Artificial Intelligence in Healthcare


     One major aspect of healthcare in which AI will play a major role in coming years is data management. Each patient generates a lot of data, ranging from histories and vitals to procedure details and care plans. All of this metadata is hard to process, analyze, and transform into useful information [3]. Also, if a patient is switching doctors or changing healthcare systems, it may take a long time to transfer the patient’s information to the new location, and even then, information might be missing. AI programs can speed up data transferring processes, help insurers detect fraud, and help physicians identify best practices. For example, Arkansas Data Network analyzes readmission and resource usage to develop better treatment protocol [3]. Some of these programs, as part of the movement towards precision medicine, are also starting to incorporate whole genome sequencing to find new potential indicators of disease and improve treatment. In addition, the Google Deepmind Health program is working on making the transfer of data from doctor to doctor or hospital system to hospital system significantly more organized and uniform, which could make a huge difference in time-sensitive cases such as cancer treatments [4]. However, issues with these data management technologies are that they are vulnerable to cyberattacks, and there is also a lengthy adoption process since data storage systems are quite disparate across healthcare systems.

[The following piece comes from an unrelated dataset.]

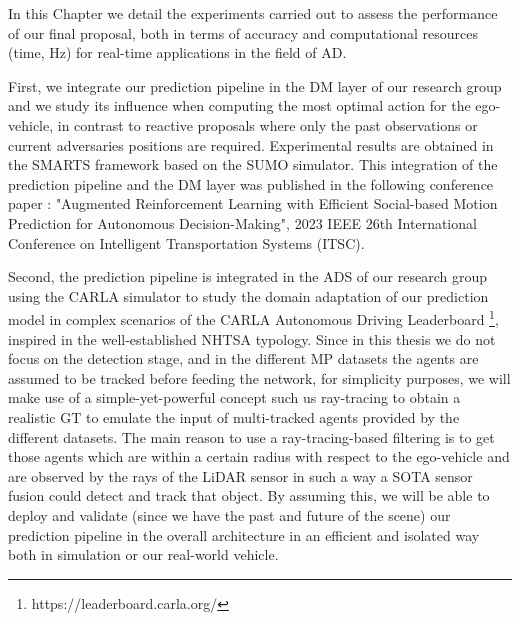 In this Chapter we detail the experiments carried out to assess the performance of our final proposal, both in terms of accuracy and computational resources (time, Hz) for real-time applications in the field of \ac{AD}. %


First, we integrate our prediction pipeline in the \acf{DM} layer of our research group and we study its influence when computing the most optimal action for the ego-vehicle, in contrast to reactive proposals where only the past observations or current adversaries positions are required. Experimental results are obtained in the \acf{SMARTS} \cite{SMARTS} framework based on the \ac{SUMO} \cite{Sumo} simulator. This integration of the prediction pipeline and the \ac{DM} layer was published in the following conference paper \cite{gutierrez2023augmented}: "Augmented Reinforcement Learning with Efficient Social-based Motion Prediction for Autonomous Decision-Making", 2023 IEEE 26th International Conference on Intelligent Transportation Systems (ITSC).
	
Second, the prediction pipeline is integrated in the \ac{ADS} of our research group using the \acf{CARLA} \cite{dosovitskiy2017carla} simulator to study the domain adaptation of our prediction model in complex scenarios of the \ac{CARLA} Autonomous Driving Leaderboard \footnote{https://leaderboard.carla.org/}, inspired in the well-established \ac{NHTSA} typology. Since in this thesis we do not focus on the detection stage, and in the different \ac{MP} datasets the agents are assumed to be tracked before feeding the network, for simplicity purposes, we will make use of a simple-yet-powerful concept such us ray-tracing to obtain a realistic \acf{GT} to emulate the input of multi-tracked agents provided by the different datasets. The main reason to use a ray-tracing-based filtering is to get those agents which are within a certain radius with respect to the ego-vehicle and are observed by the rays of the \ac{LiDAR} sensor in such a way a \ac{SOTA} sensor fusion could detect and track that object. By assuming this, we will be able to deploy and validate (since we have the past and future of the scene) our prediction pipeline in the overall architecture in an efficient and isolated way both in simulation or our real-world vehicle.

     Another potential application of AI in healthcare is in assisting with repetitive analytical tasks. This application is especially important to the field of radiology. Radiologists analyze various scans, such as X-rays, CT scans, and MRI scans, and then compare the scan to what the scan is supposed to look like, looking for concerning abnormalities and problems. When these abnormalities were taught to an AI program, the program was able to point them out on scans. One example of this technology is called Medical Sieve. It quickly points out disease-depicting regions and is capable of creating a concise summary of the anomaly from various viewpoints [5]. Nevertheless, some worry that it is risky to solely trust technology, even if highly accurate, when it comes to human life. Thus, at least for now, radiologists will still play a major role in analyzing scans.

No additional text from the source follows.